Re: Bulk load moving HFiles to the wrong region

Posted by Amit Sela <am...@infolinks.com>.
Region server logs in region servers that were supposed to get the loaded
data show that they get request to open the (correct) region, and they open
it.
But only in the region server where the data is actually loaded in to have
the move in the log, for all file..
The log actually shows it copies to the wrong directory.
Could it have something to do with the fact that the same RegionServer that
hosts the "wrong" region also hosts some of the regions loading ?

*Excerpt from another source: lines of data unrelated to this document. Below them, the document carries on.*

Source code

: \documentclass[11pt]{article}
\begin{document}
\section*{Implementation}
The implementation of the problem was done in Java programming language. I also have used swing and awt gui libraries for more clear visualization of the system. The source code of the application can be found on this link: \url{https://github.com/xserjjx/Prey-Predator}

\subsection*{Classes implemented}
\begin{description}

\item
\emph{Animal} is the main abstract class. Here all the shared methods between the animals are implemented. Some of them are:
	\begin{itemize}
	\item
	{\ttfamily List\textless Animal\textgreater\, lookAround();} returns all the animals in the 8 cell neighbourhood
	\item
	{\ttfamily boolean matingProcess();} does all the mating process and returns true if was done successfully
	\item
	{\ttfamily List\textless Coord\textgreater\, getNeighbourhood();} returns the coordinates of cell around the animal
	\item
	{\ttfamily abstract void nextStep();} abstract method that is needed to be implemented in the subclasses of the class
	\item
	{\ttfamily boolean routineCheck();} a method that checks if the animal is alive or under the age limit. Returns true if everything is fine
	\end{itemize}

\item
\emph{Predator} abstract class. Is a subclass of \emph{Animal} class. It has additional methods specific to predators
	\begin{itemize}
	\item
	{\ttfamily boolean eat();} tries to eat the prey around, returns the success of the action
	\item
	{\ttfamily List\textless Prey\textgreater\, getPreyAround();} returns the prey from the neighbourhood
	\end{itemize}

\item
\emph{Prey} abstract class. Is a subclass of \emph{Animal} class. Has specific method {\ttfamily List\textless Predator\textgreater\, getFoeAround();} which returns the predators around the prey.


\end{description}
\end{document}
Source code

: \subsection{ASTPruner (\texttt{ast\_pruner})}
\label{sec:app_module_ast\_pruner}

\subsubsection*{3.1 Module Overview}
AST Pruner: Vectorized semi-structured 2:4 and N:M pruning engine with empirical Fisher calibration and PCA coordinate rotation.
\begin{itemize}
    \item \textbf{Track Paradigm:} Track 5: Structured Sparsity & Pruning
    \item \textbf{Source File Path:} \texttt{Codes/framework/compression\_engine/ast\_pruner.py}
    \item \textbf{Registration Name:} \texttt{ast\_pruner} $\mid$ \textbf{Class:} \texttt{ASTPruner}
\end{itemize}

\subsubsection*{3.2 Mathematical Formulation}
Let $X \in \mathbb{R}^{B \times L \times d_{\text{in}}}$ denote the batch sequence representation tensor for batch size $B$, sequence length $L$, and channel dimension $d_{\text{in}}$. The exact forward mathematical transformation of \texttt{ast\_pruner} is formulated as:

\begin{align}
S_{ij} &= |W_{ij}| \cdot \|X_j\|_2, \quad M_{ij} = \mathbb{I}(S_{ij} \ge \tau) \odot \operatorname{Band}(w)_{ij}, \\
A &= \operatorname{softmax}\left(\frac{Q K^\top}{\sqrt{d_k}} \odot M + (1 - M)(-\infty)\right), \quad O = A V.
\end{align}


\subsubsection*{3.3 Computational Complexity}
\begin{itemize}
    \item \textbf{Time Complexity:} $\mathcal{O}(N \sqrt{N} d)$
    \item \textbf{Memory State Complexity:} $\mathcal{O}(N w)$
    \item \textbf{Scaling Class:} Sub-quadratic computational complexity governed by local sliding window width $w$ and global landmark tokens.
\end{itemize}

On Tue, Dec 17, 2013 at 11:39 AM, Amit Sela <am...@infolinks.com> wrote:

> Like I mentioned before, running with all reducers works fine. Running
> with the extension of HFileOutputFormat fails, sometimes, on some tables.

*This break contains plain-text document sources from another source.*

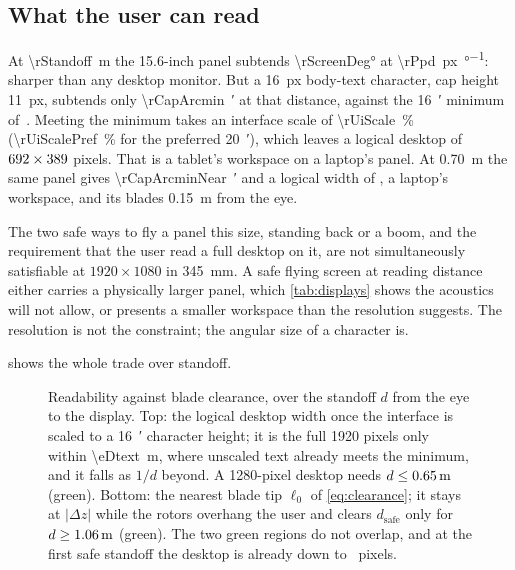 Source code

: \subsection{What the user can read}
\label{sec:readability}

At \SI{\rStandoff}{\metre} the 15.6-inch panel subtends \ang{\rScreenDeg} at
\SI{\rPpd}{px\per\degree}: sharper than any desktop monitor. But a
\SI{16}{px} body-text character, cap height \SI{11}{px}, subtends only
\SI{\rCapArcmin}{\arcminute} at that distance, against the \SI{16}{\arcminute}
minimum of~\cite{hfes2007}. Meeting the minimum takes an interface scale of
\SI{\rUiScale}{\percent} (\SI{\rUiScalePref}{\percent} for the preferred
\SI{20}{\arcminute}), which leaves a logical desktop of
$\rLogicalW\times\rLogicalH$ pixels. That is a tablet's workspace on a
laptop's panel. At \SI{0.70}{\metre} the same panel gives
\SI{\rCapArcminNear}{\arcminute} and a logical width of \rLogicalWNear, a
laptop's workspace, and its blades \SI{0.15}{\metre} from the eye.

\begin{finding}
The two safe ways to fly a panel this size, standing back or a boom, and the
requirement that the user read a full desktop on it, are not simultaneously
satisfiable at $1920\times1080$ in \SI{345}{\milli\metre}. A safe flying
screen at reading distance either carries a physically larger panel, which
\cref{tab:displays} shows the acoustics will not allow, or presents a smaller
workspace than the resolution suggests. The resolution is not the constraint;
the angular size of a character is.
\end{finding}

 shows the whole trade over standoff.

\begin{figure}[tbp]
\centering

\caption{Readability against blade clearance, over the standoff $d$ from the
eye to the display. Top: the logical desktop width once the interface is
scaled to a \SI{16}{\arcminute} character height; it is the full \num{1920}
pixels only within \SI{\eDtext}{\metre}, where unscaled text already meets the
minimum, and it falls as $1/d$ beyond. A \num{1280}-pixel desktop needs
$d\le\SI{\eDfull}{\metre}$ (green). Bottom: the nearest blade tip $\ell_0$ of
\cref{eq:clearance}; it stays at $|\Delta z|$ while the rotors overhang the
user and clears $d_{\mathrm{safe}}$ only for $d\ge\SI{\eDsafeCross}{\metre}$
(green). The two green regions do not overlap, and at the first safe standoff
the desktop is already down to \eLogicalAtCross\ pixels.}
\label{fig:readability}
\end{figure}

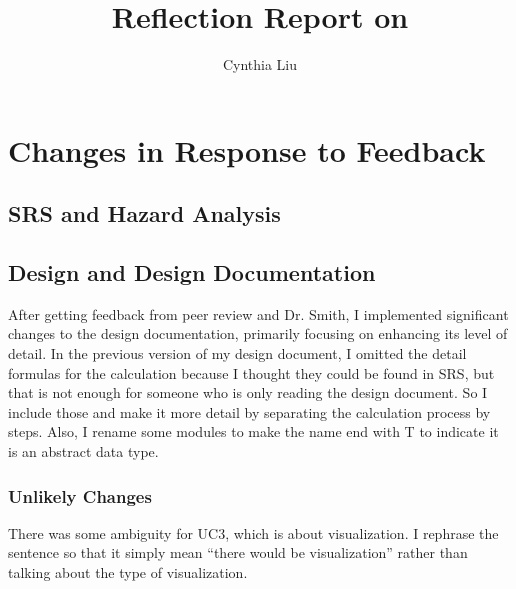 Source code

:\documentclass{article}
\title{Reflection Report on \progname}
\author{Cynthia Liu}
\date{}
\begin{document}
\maketitle


\section{Changes in Response to Feedback}



\subsection{SRS and Hazard Analysis}

\subsection{Design and Design Documentation}
After getting feedback from peer review and Dr. Smith, I implemented significant changes to the design documentation, primarily focusing on enhancing its level of detail. In the previous version of my design document, I omitted the detail formulas for the calculation because I thought they could be found in SRS, but that is not enough for someone who is only reading the design document. So I include those and make it more detail by separating the calculation process by steps. Also, I rename some modules to make the name end with T to indicate it is an abstract data type.


\subsubsection{Unlikely Changes}
There was some ambiguity for UC3, which is about visualization. I rephrase the sentence so that it simply mean ``there would be visualization'' rather than talking about the type of visualization.
\end{document}
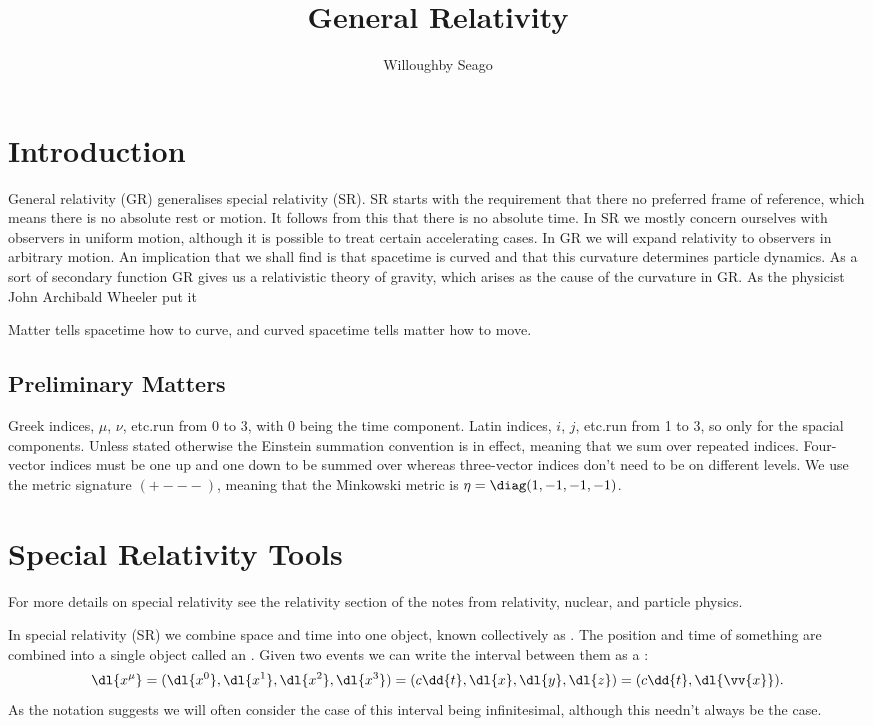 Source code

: \documentclass[fleqn]{NotesClass}
\title{General Relativity}
\author{Willoughby Seago}
\date{}
\begin{document}
    \frontmatter
    \titlepage
    \innertitlepage{} 
    \tableofcontents
    \mainmatter
    \chapter{Introduction}
    General relativity (GR) generalises special relativity (SR).
    SR starts with the requirement that there no preferred frame of reference, which means there is no absolute rest or motion.
    It follows from this that there is no absolute time.
    In SR we mostly concern ourselves with observers in uniform motion, although it is possible to treat certain accelerating cases.
    In GR we will expand relativity to observers in arbitrary motion.
    An implication that we shall find is that spacetime is curved and that this curvature determines particle dynamics.
    As a sort of secondary function GR gives us a relativistic theory of gravity, which arises as the cause of the curvature in GR.
    As the physicist John Archibald Wheeler put it
    \begin{displayquote}
        Matter tells spacetime how to curve, and curved spacetime tells matter how to move.
    \end{displayquote}

    \section{Preliminary Matters}
    Greek indices, \(\mu\), \(\nu\), etc.\@ run from 0 to 3, with 0 being the time component.
    Latin indices, \(i\), \(j\), etc.\@ run from 1 to 3, so only for the spacial components.
    Unless stated otherwise the Einstein summation convention is in effect, meaning that we sum over repeated indices.
    Four-vector indices must be one up and one down to be summed over whereas three-vector indices don't need to be on different levels.
    We use the metric signature \(({+}{-}{-}{-})\), meaning that the Minkowski metric is \(\eta = \diag(1, -1, -1, -1)\).
    
    \chapter{Special Relativity Tools}
    \begin{rmk}
        For more details on special relativity see the relativity section of the notes from relativity, nuclear, and particle physics.
    \end{rmk}
    In special relativity (SR) we combine space and time into one object, known collectively as .
    The position and time of something are combined into a single object called an .
    Given two events we can write the interval between them as a  :
    \begin{equation}
        \dl{x^\mu} = (\dl{x^0}, \dl{x^1}, \dl{x^2}, \dl{x^3}) = (c \dd{t}, \dl{x}, \dl{y}, \dl{z}) = (c\dd{t}, \dl{\vv{x}}).
    \end{equation}
    As the notation suggests we will often consider the case of this interval being infinitesimal, although this needn't always be the case.
    
\end{document}

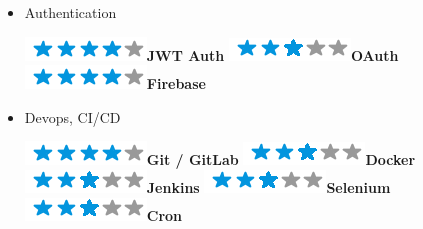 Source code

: \documentclass[]{friggeri-cv}
\begin{document}
\begin{flushleft}
\begin{multicols}{3}
\begin{itemize}
\item \large Authentication \
\normalsize
\begin{flushleft}

\includegraphics[scale=0.40]{res/img/4stars.png}\hspace{1.5mm}\textbf{JWT Auth}
\includegraphics[scale=0.40]{res/img/3stars.png}\hspace{1.5mm}\textbf{OAuth}
\includegraphics[scale=0.40]{res/img/4stars.png}\hspace{1.5mm}\textbf{Firebase}
\end{flushleft}            

\item \large Devops, CI/CD \
\normalsize
\begin{flushleft}

\includegraphics[scale=0.40]{res/img/4stars.png}\hspace{1.5mm}\textbf{Git / GitLab}
\includegraphics[scale=0.40]{res/img/3stars.png}\hspace{1.5mm}\textbf{Docker}
\includegraphics[scale=0.40]{res/img/3stars.png}\hspace{1.5mm}\textbf{Jenkins}
\includegraphics[scale=0.40]{res/img/3stars.png}\hspace{1.5mm}\textbf{Selenium}
\includegraphics[scale=0.40]{res/img/3stars.png}\hspace{1.5mm}\textbf{Cron}
\end{flushleft}            


\end{itemize}
\end{multicols}
\end{flushleft}
\end{document}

> .META. encoded qualifier points to different directories for the different
> regions files are supposedly loaded into. The directories actually do
> exist, and they contain all relevant family directories, but the
> directories are EMPTY.
> Instead, the files that should have been in all different directories are
> moved to the corresponding family directories under directory pointed by
> .META. encoded qualifier of the last region before the split (which is
> where it would fit if non pre-splitting occurred).
>
>
> On Tue, Dec 17, 2013 at 4:48 AM, Bijieshan <bi...@huawei.com> wrote:
>
>> >>>> In the first step, the files are read correctly and regionGroups is
>> >>>> creates as it should.
>> Did you notice the reducer numbers? Did it equal to 2000(Before your
>> extended HFileOutputFormat)?
>>
>> >>> RegionServer logs in the RegionServer that the files are moved to
>> >>> indeed shows that all files are moved to that region (when it
>> >>> doesn't happen it shows only 1 file per family moved to a
>> >>> RegionServer)
>>
>> How about the region-split related logs?
>>
>> > Loaded regions are listed in .META. table and the ENCODED field in the
>> > table points to an existing directory. But all family directories in
>> > this region are empty...
>>
>> Was the previous old region still in .META.?
>>
>> > I implemented an extension of HFileOutputFormat - because each bulk
>> load will import data to the newly created regions only, I pass the prefix
>> > (yyyyMMdd) to MyHFileOutputFormat.configureIncrementalLoad() so that
>> getRegionStartKeys returns only the corresponding keys.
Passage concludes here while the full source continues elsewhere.